**TASK ITEM:**
Examine each line of the data, and copy the ones containing "Node".

**Data items:**
++++++++

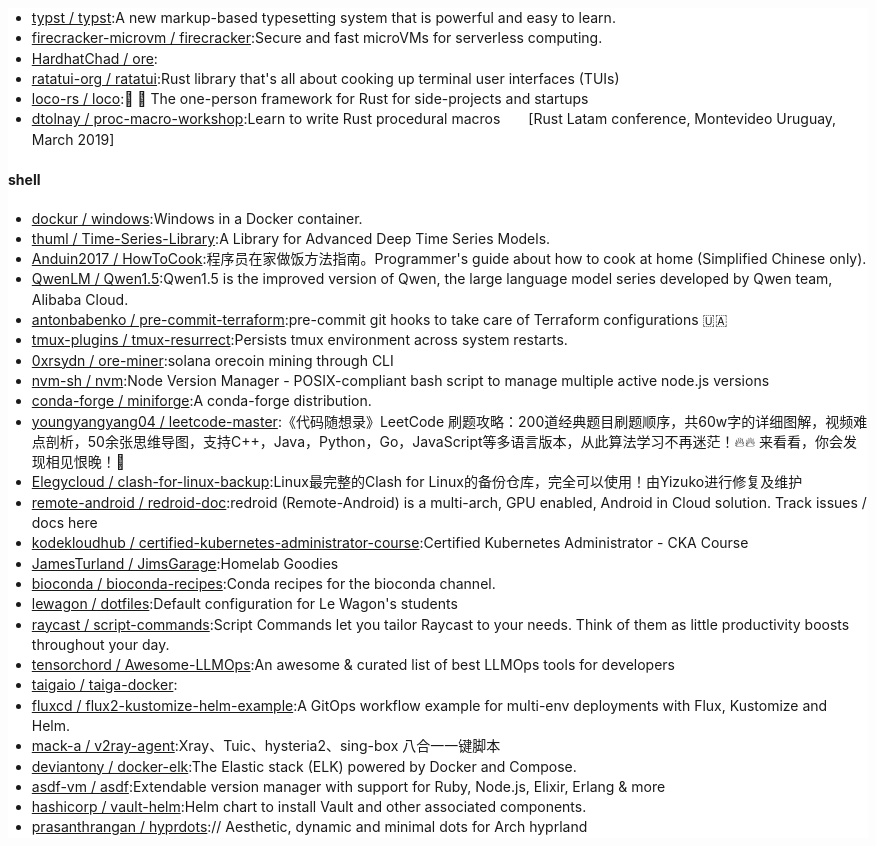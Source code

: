 * [typst / typst](https://github.com/typst/typst):A new markup-based typesetting system that is powerful and easy to learn.
* [firecracker-microvm / firecracker](https://github.com/firecracker-microvm/firecracker):Secure and fast microVMs for serverless computing.
* [HardhatChad / ore](https://github.com/HardhatChad/ore):
* [ratatui-org / ratatui](https://github.com/ratatui-org/ratatui):Rust library that's all about cooking up terminal user interfaces (TUIs)
* [loco-rs / loco](https://github.com/loco-rs/loco):🚂 🦀 The one-person framework for Rust for side-projects and startups
* [dtolnay / proc-macro-workshop](https://github.com/dtolnay/proc-macro-workshop):Learn to write Rust procedural macros  [Rust Latam conference, Montevideo Uruguay, March 2019]

#### shell
* [dockur / windows](https://github.com/dockur/windows):Windows in a Docker container.
* [thuml / Time-Series-Library](https://github.com/thuml/Time-Series-Library):A Library for Advanced Deep Time Series Models.
* [Anduin2017 / HowToCook](https://github.com/Anduin2017/HowToCook):程序员在家做饭方法指南。Programmer's guide about how to cook at home (Simplified Chinese only).
* [QwenLM / Qwen1.5](https://github.com/QwenLM/Qwen1.5):Qwen1.5 is the improved version of Qwen, the large language model series developed by Qwen team, Alibaba Cloud.
* [antonbabenko / pre-commit-terraform](https://github.com/antonbabenko/pre-commit-terraform):pre-commit git hooks to take care of Terraform configurations 🇺🇦
* [tmux-plugins / tmux-resurrect](https://github.com/tmux-plugins/tmux-resurrect):Persists tmux environment across system restarts.
* [0xrsydn / ore-miner](https://github.com/0xrsydn/ore-miner):solana orecoin mining through CLI
* [nvm-sh / nvm](https://github.com/nvm-sh/nvm):Node Version Manager - POSIX-compliant bash script to manage multiple active node.js versions
* [conda-forge / miniforge](https://github.com/conda-forge/miniforge):A conda-forge distribution.
* [youngyangyang04 / leetcode-master](https://github.com/youngyangyang04/leetcode-master):《代码随想录》LeetCode 刷题攻略：200道经典题目刷题顺序，共60w字的详细图解，视频难点剖析，50余张思维导图，支持C++，Java，Python，Go，JavaScript等多语言版本，从此算法学习不再迷茫！🔥🔥 来看看，你会发现相见恨晚！🚀
* [Elegycloud / clash-for-linux-backup](https://github.com/Elegycloud/clash-for-linux-backup):Linux最完整的Clash for Linux的备份仓库，完全可以使用！由Yizuko进行修复及维护
* [remote-android / redroid-doc](https://github.com/remote-android/redroid-doc):redroid (Remote-Android) is a multi-arch, GPU enabled, Android in Cloud solution. Track issues / docs here
* [kodekloudhub / certified-kubernetes-administrator-course](https://github.com/kodekloudhub/certified-kubernetes-administrator-course):Certified Kubernetes Administrator - CKA Course
* [JamesTurland / JimsGarage](https://github.com/JamesTurland/JimsGarage):Homelab Goodies
* [bioconda / bioconda-recipes](https://github.com/bioconda/bioconda-recipes):Conda recipes for the bioconda channel.
* [lewagon / dotfiles](https://github.com/lewagon/dotfiles):Default configuration for Le Wagon's students
* [raycast / script-commands](https://github.com/raycast/script-commands):Script Commands let you tailor Raycast to your needs. Think of them as little productivity boosts throughout your day.
* [tensorchord / Awesome-LLMOps](https://github.com/tensorchord/Awesome-LLMOps):An awesome & curated list of best LLMOps tools for developers
* [taigaio / taiga-docker](https://github.com/taigaio/taiga-docker):
* [fluxcd / flux2-kustomize-helm-example](https://github.com/fluxcd/flux2-kustomize-helm-example):A GitOps workflow example for multi-env deployments with Flux, Kustomize and Helm.
* [mack-a / v2ray-agent](https://github.com/mack-a/v2ray-agent):Xray、Tuic、hysteria2、sing-box 八合一一键脚本
* [deviantony / docker-elk](https://github.com/deviantony/docker-elk):The Elastic stack (ELK) powered by Docker and Compose.
* [asdf-vm / asdf](https://github.com/asdf-vm/asdf):Extendable version manager with support for Ruby, Node.js, Elixir, Erlang & more
* [hashicorp / vault-helm](https://github.com/hashicorp/vault-helm):Helm chart to install Vault and other associated components.
* [prasanthrangan / hyprdots](https://github.com/prasanthrangan/hyprdots):// Aesthetic, dynamic and minimal dots for Arch hyprland
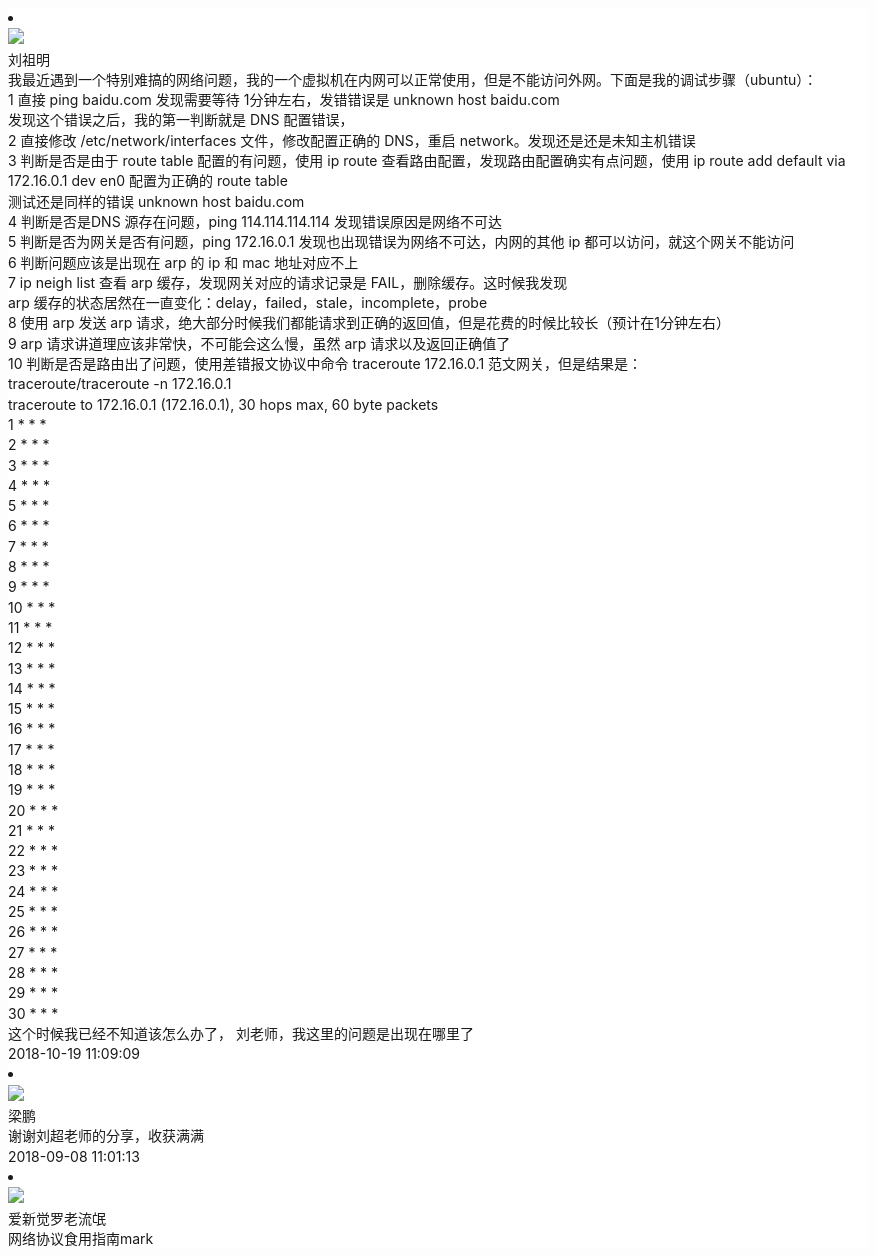 </li>
<li>
<div class="_2sjJGcOH_0"><img src="https://static001.geekbang.org/account/avatar/00/0f/8d/a3/3de58543.jpg"
  class="_3FLYR4bF_0">
<div class="_36ChpWj4_0">
  <div class="_2zFoi7sd_0"><span>刘祖明</span>
  </div>
  <div class="_2_QraFYR_0">我最近遇到一个特别难搞的网络问题，我的一个虚拟机在内网可以正常使用，但是不能访问外网。下面是我的调试步骤（ubuntu）：<br>1 直接 ping baidu.com 发现需要等待 1分钟左右，发错错误是 unknown host baidu.com<br>发现这个错误之后，我的第一判断就是 DNS 配置错误，<br>2 直接修改 &#47;etc&#47;network&#47;interfaces 文件，修改配置正确的 DNS，重启 network。发现还是还是未知主机错误<br>3 判断是否是由于 route table 配置的有问题，使用 ip route 查看路由配置，发现路由配置确实有点问题，使用 ip route add default via 172.16.0.1 dev en0 配置为正确的 route table<br>测试还是同样的错误 unknown host baidu.com<br>4 判断是否是DNS 源存在问题，ping 114.114.114.114 发现错误原因是网络不可达<br>5 判断是否为网关是否有问题，ping 172.16.0.1 发现也出现错误为网络不可达，内网的其他 ip 都可以访问，就这个网关不能访问<br>6 判断问题应该是出现在 arp 的 ip 和 mac 地址对应不上<br>7 ip neigh list 查看 arp 缓存，发现网关对应的请求记录是 FAIL，删除缓存。这时候我发现<br>   arp 缓存的状态居然在一直变化：delay，failed，stale，incomplete，probe<br>8 使用 arp 发送 arp 请求，绝大部分时候我们都能请求到正确的返回值，但是花费的时候比较长（预计在1分钟左右）<br>9 arp 请求讲道理应该非常快，不可能会这么慢，虽然 arp 请求以及返回正确值了<br>10 判断是否是路由出了问题，使用差错报文协议中命令 traceroute 172.16.0.1 范文网关，但是结果是：<br>traceroute&#47;traceroute -n 172.16.0.1<br>traceroute to 172.16.0.1 (172.16.0.1), 30 hops max, 60 byte packets<br> 1  * * *<br> 2  * * *<br> 3  * * *<br> 4  * * *<br> 5  * * *<br> 6  * * *<br> 7  * * *<br> 8  * * *<br> 9  * * *<br>10  * * *<br>11  * * *<br>12  * * *<br>13  * * *<br>14  * * *<br>15  * * *<br>16  * * *<br>17  * * *<br>18  * * *<br>19  * * *<br>20  * * *<br>21  * * *<br>22  * * *<br>23  * * *<br>24  * * *<br>25  * * *<br>26  * * *<br>27  * * *<br>28  * * *<br>29  * * *<br>30  * * *<br>这个时候我已经不知道该怎么办了， 刘老师，我这里的问题是出现在哪里了</div>
  <div class="_10o3OAxT_0">
    
  </div>
  <div class="_3klNVc4Z_0">
    <div class="_3Hkula0k_0">2018-10-19 11:09:09</div>
  </div>
</div>
</div>
</li>
<li>
<div class="_2sjJGcOH_0"><img src="https://static001.geekbang.org/account/avatar/00/0f/e9/53/5c19021b.jpg"
  class="_3FLYR4bF_0">
<div class="_36ChpWj4_0">
  <div class="_2zFoi7sd_0"><span>梁鹏</span>
  </div>
  <div class="_2_QraFYR_0">谢谢刘超老师的分享，收获满满</div>
  <div class="_10o3OAxT_0">
    
  </div>
  <div class="_3klNVc4Z_0">
    <div class="_3Hkula0k_0">2018-09-08 11:01:13</div>
  </div>
</div>
</div>
</li>
<li>
<div class="_2sjJGcOH_0"><img src="https://static001.geekbang.org/account/avatar/00/0f/58/5d/8de7f8dc.jpg"
  class="_3FLYR4bF_0">
<div class="_36ChpWj4_0">
  <div class="_2zFoi7sd_0"><span>爱新觉罗老流氓</span>
  </div>
  <div class="_2_QraFYR_0">网络协议食用指南mark</div>
  <div class="_10o3OAxT_0">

++++++++

**TASK RESPONSE:**
* [nvm-sh / nvm](https://github.com/nvm-sh/nvm):Node Version Manager - POSIX-compliant bash script to manage multiple active node.js versions
* [asdf-vm / asdf](https://github.com/asdf-vm/asdf):Extendable version manager with support for Ruby, Node.js, Elixir, Erlang & more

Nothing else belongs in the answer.